Çıraklı'da çok büyüleyici bir gece geçirdim. Çünkü sahilde caretta carettalar olduğu için etrafında ışık olmuyor ve insanların denize yaklaşması yasak olmasına karşın bugün denizin belli kısmı açıktı. Kalabalıktı açıkçası, bu bir tık rahatsız etti beni fakat yine de bu gece çok özeldi. Çünkü ayı hiçbir zaman bu kadar parlak görmemiştim. Sanki sahilin etrafındaki restoranların ışığı burayı parlatıyormuş gibi ama ışık tamamen aya aitti.
Ben aslında Olimpos'a gitmek istiyordum önceden dediğim gibi. Bunun en büyük nedeni ise 2018'de oraya gittiğimde milyonlarca yıldız parıl parıl parıldıyordu. Sevgilimin dediğine göre aslında burası da parlıyormuş ama bugün biraz şansız olduğum için yıldızlar gözükmüyordu bulutlu olduğu için. Ama işte, karşımda dolunay ve onun sahilin tamamını aydınlatan ışığı...
Çıralı'da kaldığımız ve çok beğendiğim kamp alanından bahsetmek istiyorum. Çok nadir iyi bir kamp alanına rastlıyorum. Benim için temizlik çok önemli ama maalesef ülkemizde çok para vererek bile girdiğin kamp alanlarında hijyen problemi yaşayabiliyoruz.
Burada oldukça güler yüzlü bir şekilde karşılandık. Lavaboları, duşları oldukça temizdi. Burada çadır kiraladık. Çadır da oldukça temizdi. Denize ve köye çok yakın. Buradaki tek sorun küçük bir alan ve çok fazla çadır konulmuş bu da çadırların dip dibe olması gibi eksi bir özelliği ortaya çıkarmış. Biz şanslıyız ki bizim çadırımızın etrafında, yani yakınında kimse yoktu.

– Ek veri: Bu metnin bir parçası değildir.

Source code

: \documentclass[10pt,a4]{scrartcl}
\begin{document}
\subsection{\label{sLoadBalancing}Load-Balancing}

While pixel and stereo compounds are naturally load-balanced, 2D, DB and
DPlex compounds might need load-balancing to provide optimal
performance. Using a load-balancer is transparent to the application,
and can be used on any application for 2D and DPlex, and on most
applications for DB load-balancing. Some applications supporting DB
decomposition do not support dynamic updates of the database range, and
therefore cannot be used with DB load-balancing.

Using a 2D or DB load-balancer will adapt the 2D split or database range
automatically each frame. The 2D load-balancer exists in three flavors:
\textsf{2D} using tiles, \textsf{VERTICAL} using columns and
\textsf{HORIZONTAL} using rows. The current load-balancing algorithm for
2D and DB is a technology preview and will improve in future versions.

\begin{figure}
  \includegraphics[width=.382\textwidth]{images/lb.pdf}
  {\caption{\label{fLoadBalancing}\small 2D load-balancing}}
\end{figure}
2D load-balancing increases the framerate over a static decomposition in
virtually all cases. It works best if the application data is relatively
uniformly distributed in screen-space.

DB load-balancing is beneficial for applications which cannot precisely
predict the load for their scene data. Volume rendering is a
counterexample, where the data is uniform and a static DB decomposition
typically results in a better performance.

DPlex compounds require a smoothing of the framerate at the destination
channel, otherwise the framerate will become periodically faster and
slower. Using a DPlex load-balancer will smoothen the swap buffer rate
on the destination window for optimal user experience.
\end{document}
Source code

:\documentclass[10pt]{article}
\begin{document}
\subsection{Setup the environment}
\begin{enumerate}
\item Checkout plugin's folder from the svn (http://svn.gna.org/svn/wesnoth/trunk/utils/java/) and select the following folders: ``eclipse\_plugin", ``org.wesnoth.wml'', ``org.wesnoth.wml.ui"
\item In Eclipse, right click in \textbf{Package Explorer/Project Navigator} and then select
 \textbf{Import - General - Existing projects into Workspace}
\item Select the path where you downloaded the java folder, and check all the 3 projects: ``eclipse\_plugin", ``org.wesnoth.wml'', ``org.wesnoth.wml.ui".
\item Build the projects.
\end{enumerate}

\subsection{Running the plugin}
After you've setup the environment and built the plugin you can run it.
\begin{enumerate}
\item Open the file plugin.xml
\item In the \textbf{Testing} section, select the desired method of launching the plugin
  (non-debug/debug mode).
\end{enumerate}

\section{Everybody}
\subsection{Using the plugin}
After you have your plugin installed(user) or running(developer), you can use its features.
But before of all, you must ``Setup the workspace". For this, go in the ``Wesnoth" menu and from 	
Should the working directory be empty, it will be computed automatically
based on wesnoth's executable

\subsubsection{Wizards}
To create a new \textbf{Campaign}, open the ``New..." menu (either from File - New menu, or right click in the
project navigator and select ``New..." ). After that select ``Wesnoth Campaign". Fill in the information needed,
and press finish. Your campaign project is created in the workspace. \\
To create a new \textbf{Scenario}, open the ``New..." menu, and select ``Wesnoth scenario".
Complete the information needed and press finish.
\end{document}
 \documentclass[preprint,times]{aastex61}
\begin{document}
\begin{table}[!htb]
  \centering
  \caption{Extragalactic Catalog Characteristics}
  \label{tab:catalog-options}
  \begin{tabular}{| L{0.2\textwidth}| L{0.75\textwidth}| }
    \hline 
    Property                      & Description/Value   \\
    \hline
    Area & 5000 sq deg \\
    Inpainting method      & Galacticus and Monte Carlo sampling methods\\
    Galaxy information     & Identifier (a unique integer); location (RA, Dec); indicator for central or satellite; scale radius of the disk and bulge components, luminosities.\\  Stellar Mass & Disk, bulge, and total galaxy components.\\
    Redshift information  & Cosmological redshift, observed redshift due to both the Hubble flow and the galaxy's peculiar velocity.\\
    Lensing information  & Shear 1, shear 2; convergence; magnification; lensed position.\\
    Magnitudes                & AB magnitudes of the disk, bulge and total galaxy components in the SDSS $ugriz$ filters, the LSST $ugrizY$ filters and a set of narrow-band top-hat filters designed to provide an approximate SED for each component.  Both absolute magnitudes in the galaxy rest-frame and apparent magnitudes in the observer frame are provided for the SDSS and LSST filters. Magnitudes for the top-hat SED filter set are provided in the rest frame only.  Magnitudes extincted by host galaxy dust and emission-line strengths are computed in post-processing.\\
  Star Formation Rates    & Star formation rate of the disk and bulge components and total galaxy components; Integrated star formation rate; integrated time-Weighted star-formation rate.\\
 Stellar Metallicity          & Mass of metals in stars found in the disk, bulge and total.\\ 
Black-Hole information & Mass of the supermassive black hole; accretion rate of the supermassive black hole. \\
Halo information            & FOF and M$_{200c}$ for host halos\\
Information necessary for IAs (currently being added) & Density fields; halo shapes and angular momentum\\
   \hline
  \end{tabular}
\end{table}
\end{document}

Çok rahat bir gece geçirdik.
Benim için en önemli şey böyle yerlerde hijyen. Buna özen gösterilmiş olmasına sevindim. Etrafımızdaki çadırlar dolu olsaydı biraz rahatsız edici olabilirdi.
Milyonlarca parıldayan yıldızların altında ve ufka uzanan sakin denizin tanrıların dokunuşlarıyla beslenmiş kıyısında sevgilimle biramı yudumlamak... Başka ne bu kadar huzur verebilirdi ki?
Tam olarak bu değildi giriş paragrafım ama buna yakındı. İlk blog gönderimin ilk paragrafı. Silindiğine en çok pişman olduğum gönderim. Ama burada onu bir tık canlandırmaya çalışacağım. Olimpos, ailemden ayrı geçirdiğim ilk tatilimdi ve unutamayacağım en mutlu anlarımdandı.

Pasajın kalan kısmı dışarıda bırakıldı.